Source texts of formatted documents:
____
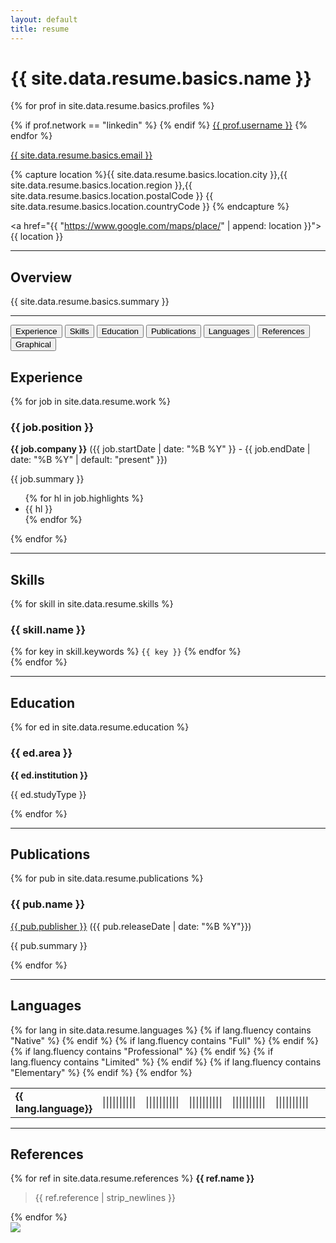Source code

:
 ```yaml
---
layout: default
title: resume
---
```


<h1> {{ site.data.resume.basics.name }} </h1>

<div>
{% for prof in site.data.resume.basics.profiles %}

{% if prof.network == "linkedin" %}
<i class="fab fa-linkedin-in igreen" aria-hidden="true"></i>
{% endif %}
<a href="{{ prof.url }}">{{ prof.username }}</a>
{% endfor %}

<i class="fas fa-envelope igreen" aria-hidden="true"></i>
<a href="{{ site.data.resume.basics.email }}">{{ site.data.resume.basics.email }}</a>


{% capture location %}{{ site.data.resume.basics.location.city }},{{ site.data.resume.basics.location.region }},{{ site.data.resume.basics.location.postalCode }} {{ site.data.resume.basics.location.countryCode }}
{% endcapture %}

<i class="fas fa-map-marker-alt igreen" aria-hidden="true"></i>
<a href="{{ "https://www.google.com/maps/place/" | append: location }}">{{ location }}</a>
</div>

<hr/>

<h2> Overview </h2>
{{ site.data.resume.basics.summary }}

<hr/>

<div class="tab black">
  <button id="text-btn" class="tablinks button active" onclick="openTab('experience')"><i class="fas fa-briefcase igreen" aria-hidden="true"></i>Experience</button>
  <button id="diagram-btn" class="tablinks button" onclick="openTab('skills')"><i class="fas fa-tools igreen" aria-hidden="true"></i>Skills</button>
  <button id="diagram-btn" class="tablinks button" onclick="openTab('education')"><i class="fas fa-graduation-cap igreen" aria-hidden="true"></i>Education</button>
  <button id="diagram-btn" class="tablinks button" onclick="openTab('publications')"><i class="fas fa-book igreen" aria-hidden="true"></i>Publications</button>
  <button id="diagram-btn" class="tablinks button" onclick="openTab('languages')"><i class="fas fa-language igreen" aria-hidden="true"></i>Languages</button>
  <button id="diagram-btn" class="tablinks button" onclick="openTab('references')"><i class="fas fa-star igreen" aria-hidden="true"></i>References</button>
  <button id="diagram-btn" class="tablinks button" onclick="openTab('diagram')"><i class="fas fa-chart igreen" aria-hidden="true"></i>Graphical</button>
</div>
<!-- <div class="tab black">
  <button id="text-btn" class="tablinks button active" onclick="openTab('text')">Text Resume</button>
  <button id="diagram-btn" class="tablinks button" onclick="openTab('diagram')">Graphical Resume</button>
</div> -->


<!-- <div id="text" class="tabcontent" style="display: block;"> -->

<!-- <div class="section-links">
  <span>
    <i class="fas fa-tools igreen" aria-hidden="true"></i>
    <a href="#skills">Skills</a>
  </span>
  <span>
    <i class="fas fa-graduation-cap igreen" aria-hidden="true"></i>
    <a href="#education" style="margin-right: 4px;">Education</a>
  </span>
  <span>
    <i class="fas fa-book igreen" aria-hidden="true"></i>
    <a href="#publications" style="margin-right: 4px;">Publications</a>
  </span>
  <span>
    <i class="fas fa-language igreen" aria-hidden="true"></i>
    <a href="#languages" style="margin-right: 4px;">Languages</a>
  </span>
  <span>
    <i class="fas fa-star igreen" aria-hidden="true"></i>
    <a href="#references" style="margin-right: 4px;">References</a>
  </span>
</div> -->


<div id="experience" class="tabcontent" style="display: block;">
<h2> Experience</h2>
{% for job in site.data.resume.work %}
<h3> {{ job.position }}</h3>
<b>{{ job.company }}</b> ({{ job.startDate | date: "%B %Y" }} - {{ job.endDate | date: "%B %Y" | default: "present" }})

{{ job.summary }}
<ul>
{% for hl in job.highlights %}
<li> {{ hl }} </li>
{% endfor %}
</ul>
{% endfor %}


<hr/>
</div>
<div id="skills" class="tabcontent" style="display: block;">
<h2 id="skillsX"> Skills</h2>

{% for skill in site.data.resume.skills %}

<h3>{{ skill.name }}</h3>
<div>
{% for key in skill.keywords %}
<code class="highlighter-rouge">{{ key }}</code>
{% endfor %}
</div>
{% endfor %}

<hr/>
</div>
<div id="education" class="tabcontent" style="display: block;">
<h2 id="educationX"> Education</h2>

{% for ed in site.data.resume.education %}

<h3> {{ ed.area }}</h3>
<b>{{ ed.institution }}</b>

{{ ed.studyType }}

{% endfor %}

<hr/>
</div>
<div id="publications" class="tabcontent" style="display: block;">
<h2 id="publicationsX"> Publications</h2>

{% for pub in site.data.resume.publications %}

<h3> {{ pub.name }}</h3>
<a href="{{ pub.website }}">{{ pub.publisher }}</a> ({{ pub.releaseDate | date: "%B %Y"}})

{{ pub.summary }}

{% endfor %}


<hr/>
</div>
<div id="languages" class="tabcontent" style="display: block;">
<h2 id="languagesX"> Languages</h2>
<table>
{% for lang in site.data.resume.languages %}
<tr>
<td><strong>{{ lang.language}}</strong></td>
{% if lang.fluency contains "Native" %}
<td><span class="langlevel">||||||||||</span><span></span></td>
{% endif %}
{% if lang.fluency contains "Full" %}
<td><span class="langlevel">||||||||</span><span>||</span></td>
{% endif %}
{% if lang.fluency contains "Professional" %}
<td><span class="langlevel">|||||||</span><span>|||</span></td>
{% endif %}
{% if lang.fluency contains "Limited" %}
<td><span class="langlevel">|||||</span><span>|||||</span></td>
{% endif %}
{% if lang.fluency contains "Elementary" %}
<td><span class="langlevel">|||</span><span>|||||||</span></td>
{% endif %}

<td></td>
<td></td>
<td></td>
<td></td>
<td></td>
</tr>
{% endfor %}
</table>

<hr/>
</div>
<div id="references" class="tabcontent" style="display: block;">
<h2 id="referencesX"> References</h2>

{% for ref in site.data.resume.references %}
<b>{{ ref.name }}</b>
<blockquote>{{ ref.reference | strip_newlines }}</blockquote>
{% endfor %}

</div>

<div id="diagram" class="tab tabcontent">
<img src="{{ site.baseurl }}/assets/images/resume-dark.png">
</div>

<script>
function openTab(name) {
  var i;
  var x = document.getElementsByClassName("tabcontent");
  for (i = 0; i < x.length; i++) {
    x[i].style.display = "none";
  }
  var x = document.getElementsByClassName("tablinks");
  for (i = 0; i < x.length; i++) {
    x[i].classList.remove("active");
  }
  document.getElementById(name).style.display = "block";
  document.getElementById(name+'-btn').classList.add("active");
}
</script>
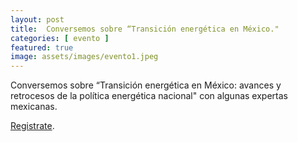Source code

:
 ```yaml
---
layout: post
title:  Conversemos sobre “Transición energética en México."
categories: [ evento ]
featured: true
image: assets/images/evento1.jpeg
---
```

Conversemos sobre “Transición energética en México: avances y retrocesos de la política energética nacional" con algunas expertas mexicanas.

[Registrate][jekyll-docs].

[jekyll-docs]: https://docs.google.com/forms/d/e/1FAIpQLSd3362kGfvAgHRhVamazHSeFzdEkPyw5z4OmpROv6hAzzUnHA/closedform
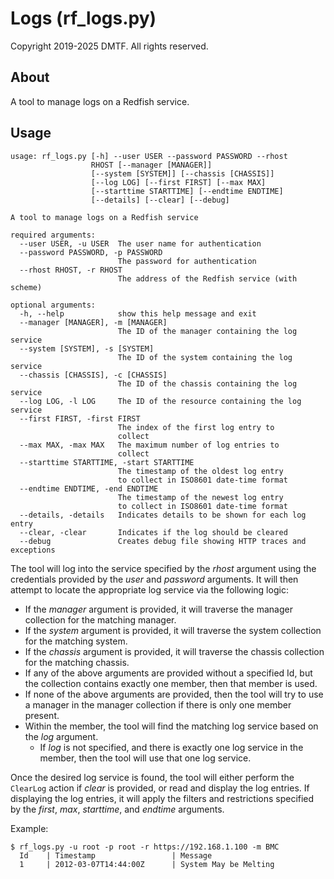 # Logs (rf_logs.py)

Copyright 2019-2025 DMTF.  All rights reserved.

## About

A tool to manage logs on a Redfish service.

## Usage

```
usage: rf_logs.py [-h] --user USER --password PASSWORD --rhost
                  RHOST [--manager [MANAGER]]
                  [--system [SYSTEM]] [--chassis [CHASSIS]]
                  [--log LOG] [--first FIRST] [--max MAX]
                  [--starttime STARTTIME] [--endtime ENDTIME]
                  [--details] [--clear] [--debug]

A tool to manage logs on a Redfish service

required arguments:
  --user USER, -u USER  The user name for authentication
  --password PASSWORD, -p PASSWORD
                        The password for authentication
  --rhost RHOST, -r RHOST
                        The address of the Redfish service (with scheme)

optional arguments:
  -h, --help            show this help message and exit
  --manager [MANAGER], -m [MANAGER]
                        The ID of the manager containing the log service
  --system [SYSTEM], -s [SYSTEM]
                        The ID of the system containing the log service
  --chassis [CHASSIS], -c [CHASSIS]
                        The ID of the chassis containing the log service
  --log LOG, -l LOG     The ID of the resource containing the log service
  --first FIRST, -first FIRST
                        The index of the first log entry to
                        collect
  --max MAX, -max MAX   The maximum number of log entries to
                        collect
  --starttime STARTTIME, -start STARTTIME
                        The timestamp of the oldest log entry
                        to collect in ISO8601 date-time format
  --endtime ENDTIME, -end ENDTIME
                        The timestamp of the newest log entry
                        to collect in ISO8601 date-time format
  --details, -details   Indicates details to be shown for each log entry
  --clear, -clear       Indicates if the log should be cleared
  --debug               Creates debug file showing HTTP traces and exceptions
```

The tool will log into the service specified by the *rhost* argument using the credentials provided by the *user* and *password* arguments.
It will then attempt to locate the appropriate log service via the following logic:

* If the *manager* argument is provided, it will traverse the manager collection for the matching manager.
* If the *system* argument is provided, it will traverse the system collection for the matching system.
* If the *chassis* argument is provided, it will traverse the chassis collection for the matching chassis.
* If any of the above arguments are provided without a specified Id, but the collection contains exactly one member, then that member is used.
* If none of the above arguments are provided, then the tool will try to use a manager in the manager collection if there is only one member present.
* Within the member, the tool will find the matching log service based on the *log* argument.
    * If *log* is not specified, and there is exactly one log service in the member, then the tool will use that one log service.

Once the desired log service is found, the tool will either perform the `ClearLog` action if *clear* is provided, or read and display the log entries.
If displaying the log entries, it will apply the filters and restrictions specified by the *first*, *max*, *starttime*, and *endtime* arguments.

Example:

```
$ rf_logs.py -u root -p root -r https://192.168.1.100 -m BMC
  Id    | Timestamp                 | Message
  1     | 2012-03-07T14:44:00Z      | System May be Melting
```
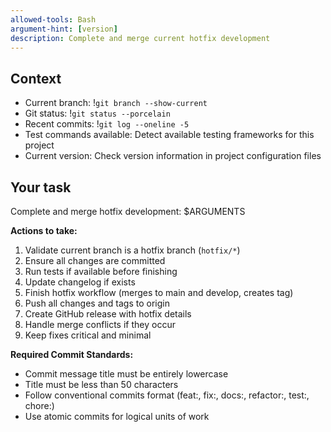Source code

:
 ```yaml
---
allowed-tools: Bash
argument-hint: [version]
description: Complete and merge current hotfix development
---
```


## Context

- Current branch: !`git branch --show-current`
- Git status: !`git status --porcelain`
- Recent commits: !`git log --oneline -5`
- Test commands available: Detect available testing frameworks for this project
- Current version: Check version information in project configuration files

## Your task

Complete and merge hotfix development: $ARGUMENTS

**Actions to take:**
1. Validate current branch is a hotfix branch (`hotfix/*`)
2. Ensure all changes are committed
3. Run tests if available before finishing
4. Update changelog if exists
5. Finish hotfix workflow (merges to main and develop, creates tag)
6. Push all changes and tags to origin
7. Create GitHub release with hotfix details
8. Handle merge conflicts if they occur
9. Keep fixes critical and minimal

**Required Commit Standards:**
- Commit message title must be entirely lowercase
- Title must be less than 50 characters
- Follow conventional commits format (feat:, fix:, docs:, refactor:, test:, chore:)
- Use atomic commits for logical units of work
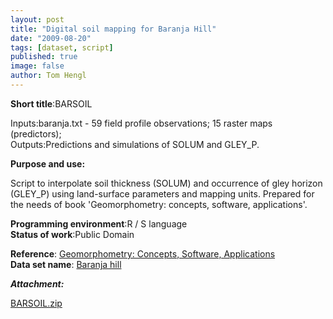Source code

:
 ```yaml
---
layout: post
title: "Digital soil mapping for Baranja Hill"
date: "2009-08-20"
tags: [dataset, script]
published: true
image: false
author: Tom Hengl
---
```


**Short title**:BARSOIL

Inputs:baranja.txt - 59 field profile observations; 15 raster maps (predictors);  
Outputs:Predictions and simulations of SOLUM and GLEY\_P.

**Purpose and use:** 

Script to interpolate soil thickness (SOLUM) and occurrence of gley horizon (GLEY\_P) using land-surface parameters and mapping units. Prepared for the needs of book 'Geomorphometry: concepts, software, applications'.

**Programming environment**:R / S language  
**Status of work**:Public Domain  

**Reference**:  [Geomorphometry: Concepts, Software, Applications](https://books.google.com.gi/books?id=u33ArNw4BacC&printsec=frontcover&source=gbs_book_other_versions_r&cad=4#v=onepage&q&f=false)  
**Data set name**:  [Baranja hill]({{site.baseurl}}/2020/06/30/baranja-hill)

**_Attachment:_**

[BARSOIL.zip]({{site.baseurl}}/uploads/datasets/BARSOIL.zip)
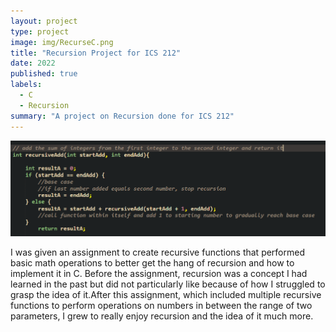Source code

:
 ```yaml
---
layout: project
type: project
image: img/RecurseC.png
title: "Recursion Project for ICS 212"
date: 2022
published: true
labels:
  - C
  - Recursion
summary: "A project on Recursion done for ICS 212"
---
```


<img class="" src="../img/RecurseC.png">

I was given an assignment to create recursive functions that performed basic math operations to better get the hang of recursion and how to implement it in C.  Before the assignment, recursion was a concept I had learned in the past but did not particularly like because of how I struggled to grasp the idea of it.After this assignment, which included multiple recursive functions to perform operations on numbers in between the range of two parameters, I grew to really enjoy recursion and the idea of it much more.  
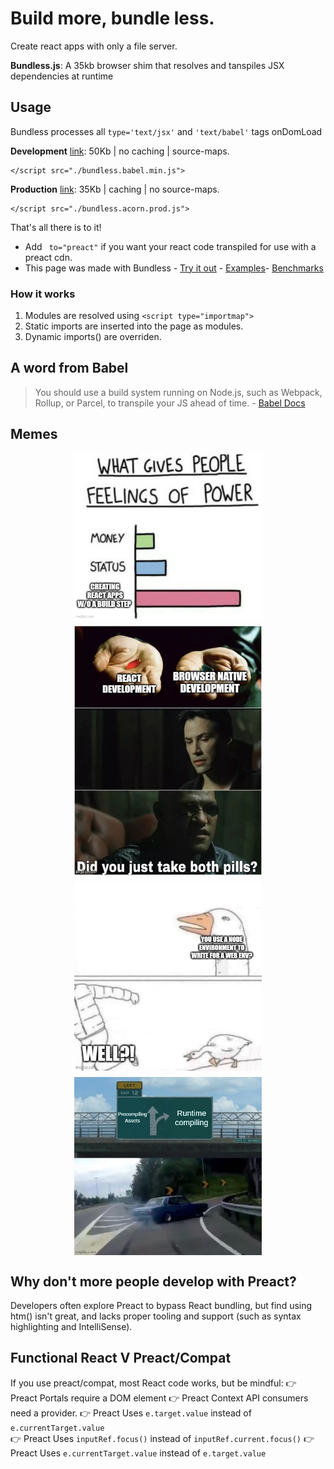 # Build more, bundle less. 

Create react apps with only a file server.

**Bundless.js**: A 35kb browser shim that resolves and tanspiles JSX dependencies at runtime

## Usage  

Bundless processes all `type='text/jsx'` and `'text/babel'` tags onDomLoad

<strong>Development</strong> <a href="/dist/bundless.sucrose.min.js" target="_blank">link</a>: 50Kb | no caching | source-maps. 

```
</script src="./bundless.babel.min.js"> 
``` 

<strong>Production</strong> <a href="/dist/bundless.acorn.prod.js" target="_blank">link</a>: 35Kb | caching | no source-maps.
```
</script src="./bundless.acorn.prod.js"> 
``` 

That's all there is to it! 

- Add ` to="preact"` if you want your react code transpiled for use with a preact cdn.
- This page was made with Bundless - [Try it out](./tests/index.html) - [Examples](./tests/index.html)- [Benchmarks](./benchmarks/index.html)
 
### How it works

1. Modules are resolved using `<script type="importmap">`
1. Static imports are inserted into the page as modules.
2. Dynamic imports() are overriden. 

## A word from Babel

<blockquote>
    You should use a build system running on Node.js, such as Webpack, Rollup, or Parcel, to transpile your JS ahead of time. - <a href="https://babeljs.io/docs/babel-standalone">Babel Docs</a>
</blockquote>

## Memes

<div style="display: flex; flex-wrap: wrap; gap: 10px; justify-content: center;">
    <img src="/memes/meme_what_gives_peope_feelings_of_power.jpg" style="width:300px;" /> 
    <img src="/memes/meme_did_you_just_take_both_pills.jpeg" style="width:300px;" /> 
    <img src="/memes/meme_goose_chase.jpg" style="width:300px;" /> 
    <img src="/memes/meme_left_exit_12_off_ramp.jpg" style="width:300px;" />  
</div>

## Why don't more people develop with Preact?
Developers often explore Preact to bypass React bundling, but find using htm() isn't great, and lacks proper tooling and support (such as syntax highlighting and IntelliSense).

## Functional React V Preact/Compat   
If you use preact/compat, most React code works, but be mindful: 
👉 Preact Portals require a DOM element
👉 Preact Context API consumers need a provider.
👉 Preact Uses `e.target.value` instead of `e.currentTarget.value`   
👉 Preact Uses `inputRef.focus()` instead of `inputRef.current.focus()`
👉 Preact Uses  `e.currentTarget.value` instead of `e.target.value`  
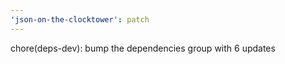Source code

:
```yaml
---
'json-on-the-clocktower': patch
---
```


chore(deps-dev): bump the dependencies group with 6 updates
____
* [Work request]:
An answer is complete only when it holds every line above containing the string "chore".

* [Answer section]:
- Follow conventional commits format (feat:, fix:, docs:, refactor:, test:, chore:)
chore(deps-dev): bump the dependencies group with 6 updates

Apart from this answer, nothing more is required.